Following Thursday’s announcement that Congress had passed the FISA Amendments Act of 2008, thus granting retroactive immunity to telecom companies that gave the U.S. government access to their networks to engage in warrantless wiretapping after 9/11, there were some who weren’t willing to take the news sitting down. In fact, Congress’ capitulation sparked a legal response from the ACLU and The Nation magazine and two of its key contributors—Chris Hedges and Naomi Klein—in the form of a lawsuit.
Katrina Vanden Heuvel in The Nation:
A few hours after Bush’s signing, The Nation joined with the ACLU in a lawsuit filed in the US District Court (Southern District) of New York challenging the constitutionality of the Act. The Nation is suing on behalf of itself, our staff and two of our contributing writers—Chris Hedges and Naomi Klein.

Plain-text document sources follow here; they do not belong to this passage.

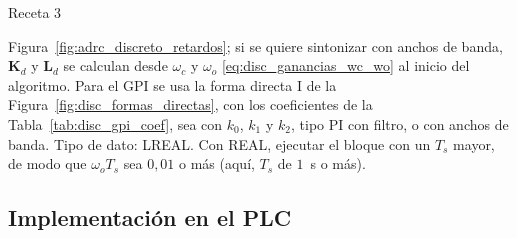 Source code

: \begin{recuadro}{Receta 3}
\begin{enumerate}
  Figura~\ref{fig:adrc_discreto_retardos}; si se quiere sintonizar con anchos de banda,
  $\mathbf{K}_d$ y $\mathbf{L}_d$ se calculan desde $\omega_c$ y $\omega_o$
  \eqref{eq:disc_ganancias_wc_wo} al inicio del algoritmo. Para el GPI se usa la forma directa I de la
  Figura~\ref{fig:disc_formas_directas}, con los coeficientes de la Tabla~\ref{tab:disc_gpi_coef}, sea
  con $k_0$, $k_1$ y $k_2$, tipo PI con filtro, o con anchos de banda. Tipo de dato: LREAL. Con REAL,
  ejecutar el bloque con un $T_s$ mayor, de modo que $\omega_o T_s$ sea $0{,}01$ o más (aquí, $T_s$ de
  $1$~s o más).
\end{enumerate}
\end{recuadro}

\subsection{Implementación en el PLC}

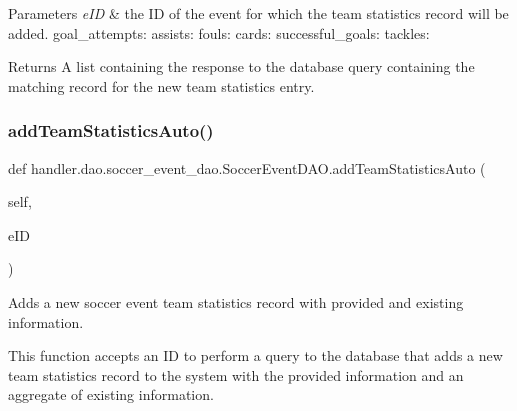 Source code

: \begin{DoxyParams}{Parameters}
{\em e\+ID} & the ID of the event for which the team statistics record will be added. goal\+\_\+attempts\+: assists\+: fouls\+: cards\+: successful\+\_\+goals\+: tackles\+:\\
\hline
\end{DoxyParams}
\begin{DoxyReturn}{Returns}
A list containing the response to the database query containing the matching record for the new team statistics entry. 
\end{DoxyReturn}
\mbox{\label{classhandler_1_1dao_1_1soccer__event__dao_1_1_soccer_event_d_a_o_a5e0ab1f0101b17bd786d41d424fd19d9}} 
\subsubsection{\texorpdfstring{add\+Team\+Statistics\+Auto()}{addTeamStatisticsAuto()}}
{\footnotesize\ttfamily def handler.\+dao.\+soccer\+\_\+event\+\_\+dao.\+Soccer\+Event\+D\+A\+O.\+add\+Team\+Statistics\+Auto (\begin{DoxyParamCaption}\item[{}]{self,  }\item[{}]{e\+ID }\end{DoxyParamCaption})}



Adds a new soccer event team statistics record with provided and existing information. 

This function accepts an ID to perform a query to the database that adds a new team statistics record to the system with the provided information and an aggregate of existing information.


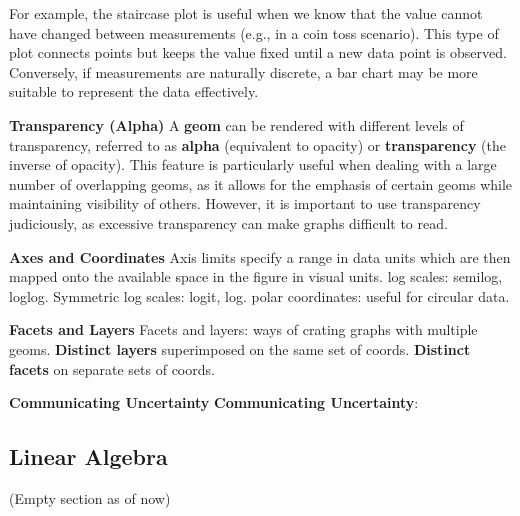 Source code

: \documentclass{article}
\begin{document}
\noindent For example, the staircase plot is useful when we know that the value cannot have changed between measurements (e.g., in a coin toss scenario).
This type of plot connects points but keeps the value fixed until a new data point is observed.
Conversely, if measurements are naturally discrete, a bar chart may be more suitable to represent the data effectively.

\noindent \textbf{Transparency (Alpha)}
\noindent A \textbf{geom} can be rendered with different levels of transparency,
referred to as \textbf{alpha} (equivalent to opacity) or
\textbf{transparency} (the inverse of opacity).
This feature is particularly useful when dealing with a large number
of overlapping geoms, as it allows for the emphasis of certain geoms
while maintaining visibility of others.
However, it is important to use transparency judiciously, as excessive
transparency can make graphs difficult to read.

\noindent \textbf{Axes and Coordinates}
\noindent Axis limits specify a range in data units which are then mapped onto the available space in the figure in visual units.
\noindent log scales: semilog, loglog. Symmetric log scales: logit, log.
\noindent polar coordinates: useful for circular data.

\noindent \textbf{Facets and Layers}
\noindent Facets and layers: ways of crating graphs with multiple geoms.
\textbf{Distinct layers} superimposed on the same set of coords.
\textbf{Distinct facets} on separate sets of coords.

\noindent \textbf{Communicating Uncertainty}
\noindent \textbf{Communicating Uncertainty}:


\subsection*{Linear Algebra}
\noindent (Empty section as of now)
\end{document}
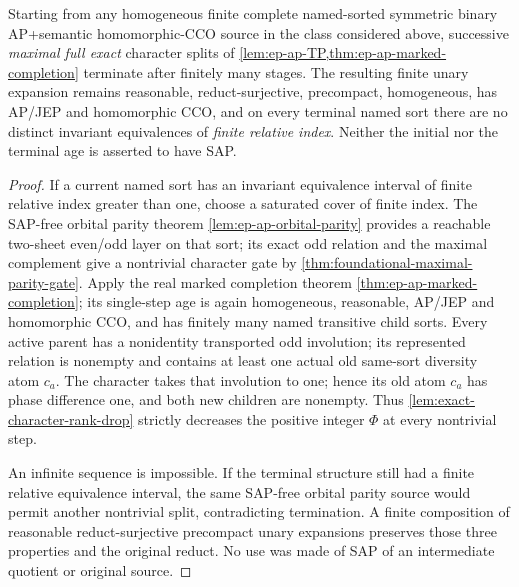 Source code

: \begin{theorem}
\label{thm:ap-finite-character-elimination}
Starting from any homogeneous finite complete
named-sorted symmetric binary AP+semantic
homomorphic-CCO source in the class considered
above, successive \emph{maximal full exact}
character splits of
\cref{lem:ep-ap-TP,thm:ep-ap-marked-completion}
terminate after finitely many stages.
The resulting finite unary expansion remains
reasonable, reduct-surjective, precompact,
homogeneous, has AP/JEP and homomorphic
CCO, and on every terminal named sort
there are no distinct invariant equivalences
of \emph{finite relative index}.
Neither the initial nor the terminal age
is asserted to have SAP.
\end{theorem}
\begin{proof}
If a current named sort has an invariant
equivalence interval of finite relative
index greater than one, choose a saturated
cover of finite index. The SAP-free orbital
parity theorem
\cref{lem:ep-ap-orbital-parity} provides a
reachable two-sheet even/odd layer on that
sort; its exact odd relation and the maximal
complement give a nontrivial character gate
by \cref{thm:foundational-maximal-parity-gate}.
Apply the real marked completion theorem
\cref{thm:ep-ap-marked-completion}; its
single-step age is again homogeneous,
reasonable, AP/JEP and homomorphic CCO,
and has finitely many named transitive
child sorts. Every active parent has a
nonidentity transported odd involution;
its represented relation is nonempty and
contains at least one actual old
same-sort diversity atom $c_a$. The character
takes that involution to one; hence its
old atom $c_a$ has phase difference one,
and both new children are nonempty.
Thus \cref{lem:exact-character-rank-drop}
strictly decreases the positive integer
$\Phi$ at every nontrivial step.

An infinite sequence is impossible.
If the terminal structure still had a
finite relative equivalence interval,
the same SAP-free orbital parity source
would permit another nontrivial split,
contradicting termination. A finite
composition of reasonable reduct-surjective
precompact unary expansions preserves
those three properties and the original
reduct. No use was made of SAP of an
intermediate quotient or original source.
\end{proof}

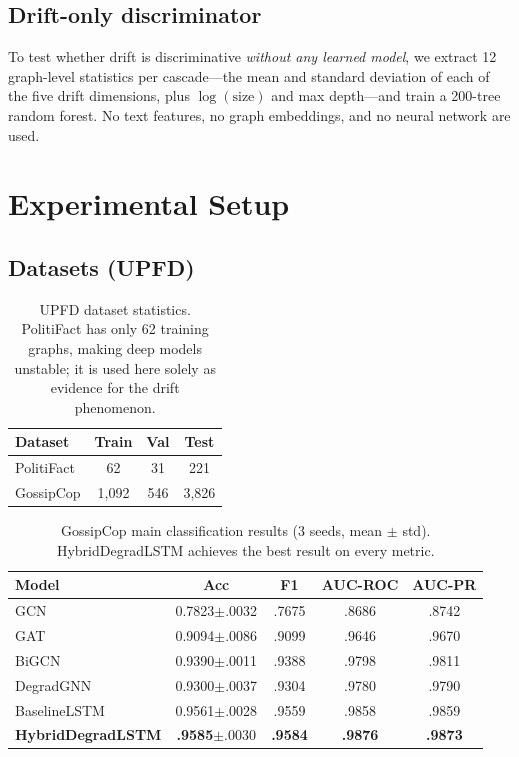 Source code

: \documentclass[10pt,twocolumn]{article}
\begin{document}
\subsection{Drift-only discriminator}
\label{sec:discrim}

To test whether drift is discriminative \emph{without any learned model}, we
extract 12 graph-level statistics per cascade---the mean and standard deviation
of each of the five drift dimensions, plus $\log(\text{size})$ and max
depth---and train a 200-tree random forest. No text features, no graph
embeddings, and no neural network are used.

\section{Experimental Setup}
\label{sec:setup}

\subsection{Datasets (UPFD)}
\label{sec:datasets}

\begin{table}[t]
  \centering
  \caption{UPFD dataset statistics. PolitiFact has only 62 training graphs,
  making deep models unstable; it is used here solely as evidence for the drift
  phenomenon.}
  \label{tab:datasets}
  \begin{tabular}{lccc}
    \toprule
    Dataset & Train & Val & Test \\
    \midrule
    PolitiFact & 62 & 31 & 221 \\
    GossipCop  & 1{,}092 & 546 & 3{,}826 \\
    \bottomrule
  \end{tabular}
\end{table}

\begin{table}[t]
  \centering
  \caption{GossipCop main classification results (3 seeds, mean $\pm$ std).
  HybridDegradLSTM achieves the best result on every metric.}
  \label{tab:main}
  \small
  \begin{tabular}{lcccc}
    \toprule
    Model & Acc & F1 & AUC-ROC & AUC-PR \\
    \midrule
    GCN        & 0.7823$\pm$.0032 & .7675 & .8686 & .8742 \\
    GAT        & 0.9094$\pm$.0086 & .9099 & .9646 & .9670 \\
    BiGCN      & 0.9390$\pm$.0011 & .9388 & .9798 & .9811 \\
    DegradGNN  & 0.9300$\pm$.0037 & .9304 & .9780 & .9790 \\
    BaselineLSTM & 0.9561$\pm$.0028 & .9559 & .9858 & .9859 \\
    \midrule
    \textbf{HybridDegradLSTM} & \textbf{.9585}$\pm$.0030 & \textbf{.9584}
      & \textbf{.9876} & \textbf{.9873} \\
    \bottomrule
  \end{tabular}
\end{table}
\end{document}
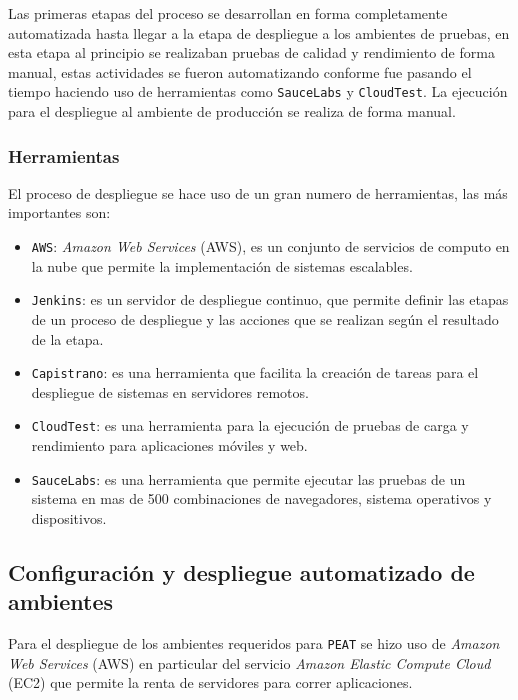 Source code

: 
Las primeras etapas del proceso se desarrollan en forma completamente automatizada
hasta llegar a la etapa de despliegue a los ambientes de pruebas, en esta etapa
al principio se realizaban pruebas de calidad y rendimiento de forma manual, estas
actividades se fueron automatizando conforme fue pasando el tiempo haciendo uso de
herramientas como \texttt{SauceLabs} y \texttt{CloudTest}. La ejecución para
el despliegue al ambiente de producción se realiza de forma manual.

\subsubsection{Herramientas}

El proceso de despliegue se hace uso de un gran numero de herramientas, las más
importantes son:

\begin{itemize}
\item \texttt{AWS}: \textit{Amazon Web Services} (AWS), es un conjunto de servicios
  de computo en la nube que permite la implementación de sistemas escalables.
\item \texttt{Jenkins}: es un servidor de despliegue continuo, que permite
  definir las etapas de un proceso de despliegue y las acciones que se realizan
  según el resultado de la etapa.
\item \texttt{Capistrano}: es una herramienta que facilita la creación de tareas
  para el despliegue de sistemas en servidores remotos.
\item \texttt{CloudTest}: es una herramienta para la ejecución de pruebas de
  carga y rendimiento para aplicaciones móviles y web.
\item \texttt{SauceLabs}: es una herramienta que permite ejecutar las pruebas de un
  sistema en mas de 500 combinaciones de navegadores, sistema operativos
  y dispositivos.
\end{itemize}

\subsection{Configuración y despliegue automatizado de ambientes}

Para el despliegue de los ambientes requeridos para \texttt{PEAT} se hizo uso de
\textit{Amazon Web Services} (AWS) en particular del servicio
\textit{Amazon Elastic Compute Cloud} (EC2) que permite la renta de servidores
para correr aplicaciones.

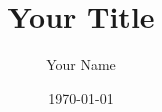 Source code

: 




\documentclass[final,10pt]{beamer}
\boldmath
\usepackage{amsmath,amsthm, amssymb}
\usepackage[orientation=landscape,size=a1,scale=1]{beamerposter}
\usepackage{palatino}
\newcommand{\ReplaceWithContent}{\vspace{12cm}} 
\newlength{\columnheight} 


  \title{Your Title}

  \setlength{\columnheight}{52cm}

  \author{Your Name}
  \date{\today}
  \newcommand{\department}{Department of Mathematics}
  \newcommand{\email}{youremail@ufl.edu}




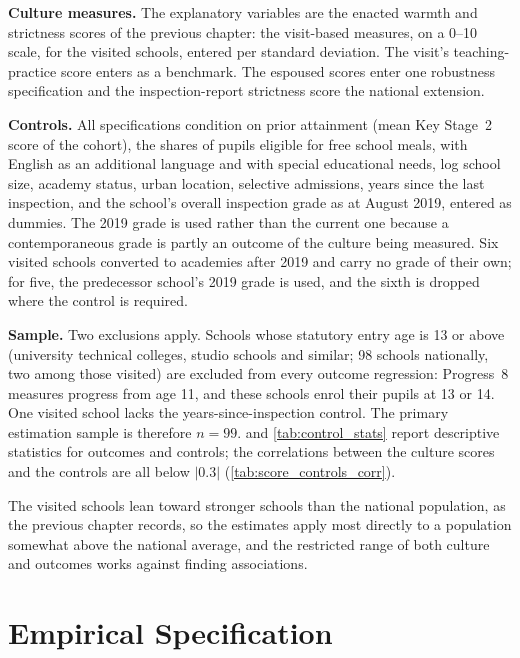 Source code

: \textbf{Culture measures.} The explanatory variables are the enacted warmth
and strictness scores of the previous chapter: the visit-based measures, on a
0--10 scale, for the \NTierOne{} visited schools, entered per standard
deviation. The visit's teaching-practice score enters as a benchmark. The
espoused scores enter one robustness specification and the inspection-report
strictness score the national extension.

\textbf{Controls.} All specifications condition on prior attainment (mean Key
Stage~2 score of the cohort), the shares of pupils eligible for free school
meals, with English as an additional language and with special educational
needs, log school size, academy status, urban location, selective admissions,
years since the last inspection, and the school's overall inspection grade as
at August 2019, entered as dummies. The 2019 grade is used rather than the
current one because a contemporaneous grade is partly an outcome of the
culture being measured. Six visited schools converted to academies after 2019
and carry no grade of their own; for five, the predecessor school's 2019 grade
is used, and the sixth is dropped where the control is required.

\textbf{Sample.} Two exclusions apply. Schools whose statutory entry age is 13
or above (university technical colleges, studio schools and similar; 98
schools nationally, two among those visited) are excluded from every outcome
regression: Progress~8 measures progress from age 11, and these schools enrol
their pupils at 13 or 14. One visited school lacks the years-since-inspection
control. The primary estimation sample is therefore $n = 99$.
 and \cref{tab:control_stats} report descriptive
statistics for outcomes and controls; the correlations between the culture
scores and the controls are all below $|0.3|$ (\cref{tab:score_controls_corr}).

The visited schools lean toward stronger schools than the national
population, as the previous chapter records, so the estimates apply most
directly to a population somewhat above the national average, and the
restricted range of both culture and outcomes works against finding
associations.

\section{Empirical Specification}
\label{sec:p2_spec}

The defendants are the Attorney General of the United States, Michael Mukasey; John M. “Mike” McConnell, Director of National Intelligence; and Lt. Gen. Keith Alexander, Director of the National Security Agency and Chief of the Security Service. We filed suit along with a coalition of other plaintiffs including Amnesty International USA, Human Rights Watch, Global Fund for Women, PEN American Center, Washington Office on Latin America, Service Employees International Union and several private attorneys.